Output every entry exactly as written, but omit the pictures.

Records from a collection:
☆ ☆ ☆ ☆

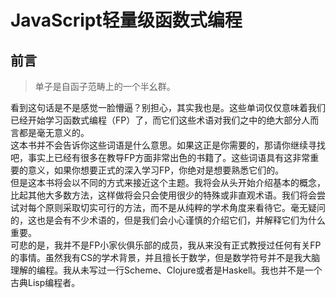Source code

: # JavaScript轻量级函数式编程

## 前言

> 单子是自函子范畴上的一个半幺群。

看到这句话是不是感觉一脸懵逼？别担心，其实我也是。这些单词仅仅意味着我们已经开始学习函数式编程（FP）了，而它们这些术语对我们之中的绝大部分人而言都是毫无意义的。  
这本书并不会告诉你这些词语是什么意思。如果这正是你需要的，那请你继续寻找吧，事实上已经有很多在教导FP方面非常出色的书籍了。这些词语具有这非常重要的意义，如果你想要正式的深入学习FP，你绝对是想要熟悉它们的。  
但是这本书将会以不同的方式来接近这个主题。我将会从头开始介绍基本的概念，比起其他大多数方法，这样做将会只会使用很少的特殊或非直观术语。我们将会尝试对每个原则采取切实可行的方法，而不是从纯粹的学术角度来看待它。毫无疑问的，这也是会有不少术语的，但是我们会小心谨慎的介绍它们，并解释它们为什么重要。  
可悲的是，我并不是FP小家伙俱乐部的成员，我从来没有正式教授过任何有关FP的事情。虽然我有CS的学术背景，并且擅长于数学，但是数学符号并不是我大脑理解的编程。我从未写过一行Scheme、Clojure或者是Haskell。我也并不是一个古典Lisp编程者。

☆ ☆ ☆ ☆

EXERCISE SOLUTION
Source code

: # JavaScript轻量级函数式编程

## 前言

> 单子是自函子范畴上的一个半幺群。

看到这句话是不是感觉一脸懵逼？别担心，其实我也是。这些单词仅仅意味着我们已经开始学习函数式编程（FP）了，而它们这些术语对我们之中的绝大部分人而言都是毫无意义的。  
这本书并不会告诉你这些词语是什么意思。如果这正是你需要的，那请你继续寻找吧，事实上已经有很多在教导FP方面非常出色的书籍了。这些词语具有这非常重要的意义，如果你想要正式的深入学习FP，你绝对是想要熟悉它们的。  
但是这本书将会以不同的方式来接近这个主题。我将会从头开始介绍基本的概念，比起其他大多数方法，这样做将会只会使用很少的特殊或非直观术语。我们将会尝试对每个原则采取切实可行的方法，而不是从纯粹的学术角度来看待它。毫无疑问的，这也是会有不少术语的，但是我们会小心谨慎的介绍它们，并解释它们为什么重要。  
可悲的是，我并不是FP小家伙俱乐部的成员，我从来没有正式教授过任何有关FP的事情。虽然我有CS的学术背景，并且擅长于数学，但是数学符号并不是我大脑理解的编程。我从未写过一行Scheme、Clojure或者是Haskell。我也并不是一个古典Lisp编程者。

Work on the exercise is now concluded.